Turkana, Mandera, and Kwale have been ranked top among counties with the highest number of open defecation cases according to the latest report by United Nations International Children’s Emergency Fund (UNICEF) and the Ministry of Health.
The report dubbed ‘Realising Open Defecation Free Rural Kenya 2018: Achievements and the Road Ahead’ revealed that more than five million Kenyans were still practicing open defecation due to lack or shortage of proper sanitation facilities.
Turkana had the highest rate of open defaecation with 681 cases, Mandera coming in second with 356 cases, followed by Kwale with 355 cases.
Kitui, Siaya, and Busia counties were the only counties that were declared open-defecation-free.
The study showed that 15.3 percent of the 5.6 million people who practice open- defecation reside in rural areas.
West Pokot, Narok, Migori Wajir, Kilifi, and Baringo have 341, 332, 254, 233 and 206 cases, respectively.
Others are Baringo, Homa Bay, Garissa, Samburu and Marsabit with 195, 190, 186, 185 and 163, respectively.
Seventeen counties had less than 1 percent of people practicing open defaecation, representing 64,000 people.
Murang’a, Embu, Kakamega, Kiambu, Mombasa, Vihiga, Meru, Taita Taveta, Nyamira, Tharaka Nithi, Nyandarua and Kirinyanga each have less than 10 cases of open defecation.
Speaking during the release of the report, Unicef Kenya sanitation Manager Julie Aubriot said that unless the strategies in place were changed, the dream of Kenya being certified as Open-Defaecation Free by 2020 was still far from being achieved based on the current pace.

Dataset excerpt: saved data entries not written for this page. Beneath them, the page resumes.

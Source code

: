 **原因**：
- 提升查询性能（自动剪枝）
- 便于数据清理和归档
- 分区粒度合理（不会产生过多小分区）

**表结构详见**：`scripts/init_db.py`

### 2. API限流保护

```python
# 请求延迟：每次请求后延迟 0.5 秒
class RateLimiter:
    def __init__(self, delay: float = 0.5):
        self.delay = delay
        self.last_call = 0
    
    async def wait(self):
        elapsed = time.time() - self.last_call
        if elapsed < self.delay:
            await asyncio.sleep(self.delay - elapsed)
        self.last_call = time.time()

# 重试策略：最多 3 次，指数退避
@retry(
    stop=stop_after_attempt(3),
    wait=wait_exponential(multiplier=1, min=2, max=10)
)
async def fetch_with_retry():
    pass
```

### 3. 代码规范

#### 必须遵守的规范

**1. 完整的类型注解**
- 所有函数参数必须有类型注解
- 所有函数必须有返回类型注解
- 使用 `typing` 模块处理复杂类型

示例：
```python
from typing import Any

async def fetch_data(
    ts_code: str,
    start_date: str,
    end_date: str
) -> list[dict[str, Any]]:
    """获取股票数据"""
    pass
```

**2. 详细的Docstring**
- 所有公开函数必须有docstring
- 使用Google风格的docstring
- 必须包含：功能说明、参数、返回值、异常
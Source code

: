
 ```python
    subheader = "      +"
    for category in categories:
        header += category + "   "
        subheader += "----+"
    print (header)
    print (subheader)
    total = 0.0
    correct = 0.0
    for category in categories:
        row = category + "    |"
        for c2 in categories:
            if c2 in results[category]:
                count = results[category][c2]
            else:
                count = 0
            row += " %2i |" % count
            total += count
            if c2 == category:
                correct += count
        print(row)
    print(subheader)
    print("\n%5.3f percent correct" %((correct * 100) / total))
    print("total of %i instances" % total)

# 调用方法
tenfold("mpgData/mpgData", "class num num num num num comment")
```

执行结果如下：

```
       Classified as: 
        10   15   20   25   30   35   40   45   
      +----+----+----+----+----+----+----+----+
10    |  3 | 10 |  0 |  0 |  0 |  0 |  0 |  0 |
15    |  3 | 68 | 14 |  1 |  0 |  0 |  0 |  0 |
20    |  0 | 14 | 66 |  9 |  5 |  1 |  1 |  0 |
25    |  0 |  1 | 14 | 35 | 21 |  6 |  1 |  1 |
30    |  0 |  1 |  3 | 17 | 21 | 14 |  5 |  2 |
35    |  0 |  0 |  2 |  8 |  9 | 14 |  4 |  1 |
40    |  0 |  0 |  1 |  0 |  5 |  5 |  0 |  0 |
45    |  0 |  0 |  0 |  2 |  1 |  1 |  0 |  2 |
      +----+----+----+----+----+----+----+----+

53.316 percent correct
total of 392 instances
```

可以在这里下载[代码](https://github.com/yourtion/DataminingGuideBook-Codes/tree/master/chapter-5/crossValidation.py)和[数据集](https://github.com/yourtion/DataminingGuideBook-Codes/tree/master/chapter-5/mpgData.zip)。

It is projected that only 21 percent of villages would be certified as open defecation-free by 2020.
The report termed investing in sanitation as a long-term solution adding that for every dollar invested in sanitation, more than $5 are returned as savings derived from communities needing less healthcare, traveling less to clinics and missing less work due to illness.
Kenya is among 26 countries in the world that are responsible for 90 percent of open defecation, an issue that has resulted into serious economic and health implications, urging a portfolio of solutions that fit rural and urban contexts.
Open defaecation has led to outbreaks of cholera and mothers losing their babies to diarrhea due to poor sanitation.
Open defecation has devastating consequences for public health. Fecal contamination of the environment and poor hygiene practices remain a leading cause of child mortality, morbidity, undernutrition, and stunting, and can potentially have negative effects on cognitive development.
Poor sanitation can also be a barrier to education and economic opportunity, with women and girls often particularly vulnerable to the consequences of poor sanitation services.
The world is currently off-track to eliminate open defecation by 2030. Between 2000 and 2015, 337 million people stopped practicing open defecation: about 22 million a year. To successfully end open defecation, at least 60 million people need to stop the practice each year between 2015 and 2030.